WHAT IS BEING ASKED
The lines to extract run from the start of the records through the line with "2. Hunter x Hunter", both ends included; drop the pictures.

Segment Start: DATA RECORDS

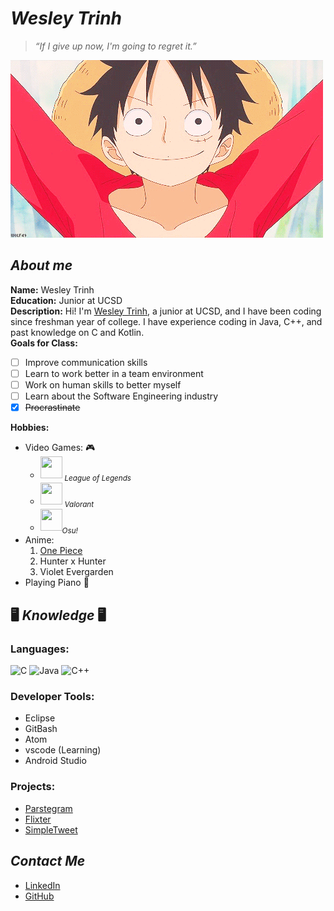 # _Wesley Trinh_
> _“If I give up now, I'm going to regret it.”_   

![test](luffySmile.gif)
## _About me_
**Name:** Wesley Trinh \
**Education:** Junior at UCSD \
**Description:**  Hi! I'm [Wesley Trinh](README.md), a junior at UCSD, and I have been coding since freshman year of college. I have experience coding in Java, C++, and past knowledge on C and Kotlin. \
**Goals for Class:**
- [ ] Improve communication skills
- [ ] Learn to work better in a team environment
- [ ] Work on human skills to better myself  
- [ ] Learn about the Software Engineering industry
- [x] ~~Procrastinate~~

**Hobbies:**
  - Video Games: :video_game: 
    - <img src="https://upload.wikimedia.org/wikipedia/commons/thumb/2/2a/LoL_icon.svg/1200px-LoL_icon.svg.png" width="35" height="35" /> <sub>_League of Legends_</sub>
    - <img src="https://i.pinimg.com/originals/a4/00/33/a400333f7c9137ad1ebb9ded69755c48.png" width="35" height="35" /> <sub>_Valorant_</sub>
    - <img src="https://upload.wikimedia.org/wikipedia/commons/thumb/1/1e/Osu%21_Logo_2016.svg/512px-Osu%21_Logo_2016.svg.png" width="35" height="35" /><sub>_Osu!_</sub>
   - Anime:
     1. [One Piece](https://www.youtube.com/watch?v=AcSVkCNDLZg)
     2. Hunter x Hunter
     3. Violet Evergarden
   - Playing Piano 🎹 


## :desktop_computer: _Knowledge_ :desktop_computer:
### **Languages:**
![C](https://img.shields.io/badge/-C-000?&logo=C)
![Java](https://img.shields.io/badge/-Java-000?&logo=Java&logoColor=007396)
![C++](https://img.shields.io/badge/-C++-000?&logo=c%2b%2b&logoColor=00599C)
### **Developer Tools:**
- Eclipse
- GitBash
- Atom
- vscode (Learning)
- Android Studio  

### Projects:
- [Parstegram](https://github.com/wtrinh02/Parsetagram)
- [Flixter](https://github.com/wtrinh02/Flixter)
- [SimpleTweet](https://github.com/wtrinh02/SimpleTweet)
## _Contact Me_
- [LinkedIn](www.linkedin.com/in/wesleytrinh)
- [GitHub](https://github.com/wtrinh02)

Segment End: DATA RECORDS

ANSWER AREA
 # _Wesley Trinh_
> _“If I give up now, I'm going to regret it.”_   

![test](luffySmile.gif)
## _About me_
**Name:** Wesley Trinh \
**Education:** Junior at UCSD \
**Description:**  Hi! I'm [Wesley Trinh](README.md), a junior at UCSD, and I have been coding since freshman year of college. I have experience coding in Java, C++, and past knowledge on C and Kotlin. \
**Goals for Class:**
- [ ] Improve communication skills
- [ ] Learn to work better in a team environment
- [ ] Work on human skills to better myself  
- [ ] Learn about the Software Engineering industry
- [x] ~~Procrastinate~~

**Hobbies:**
  - Video Games: :video_game: 
    - <img src="https://upload.wikimedia.org/wikipedia/commons/thumb/2/2a/LoL_icon.svg/1200px-LoL_icon.svg.png" width="35" height="35" /> <sub>_League of Legends_</sub>
    - <img src="https://i.pinimg.com/originals/a4/00/33/a400333f7c9137ad1ebb9ded69755c48.png" width="35" height="35" /> <sub>_Valorant_</sub>
    - <img src="https://upload.wikimedia.org/wikipedia/commons/thumb/1/1e/Osu%21_Logo_2016.svg/512px-Osu%21_Logo_2016.svg.png" width="35" height="35" /><sub>_Osu!_</sub>
   - Anime:
     1. [One Piece](https://www.youtube.com/watch?v=AcSVkCNDLZg)
     2. Hunter x Hunter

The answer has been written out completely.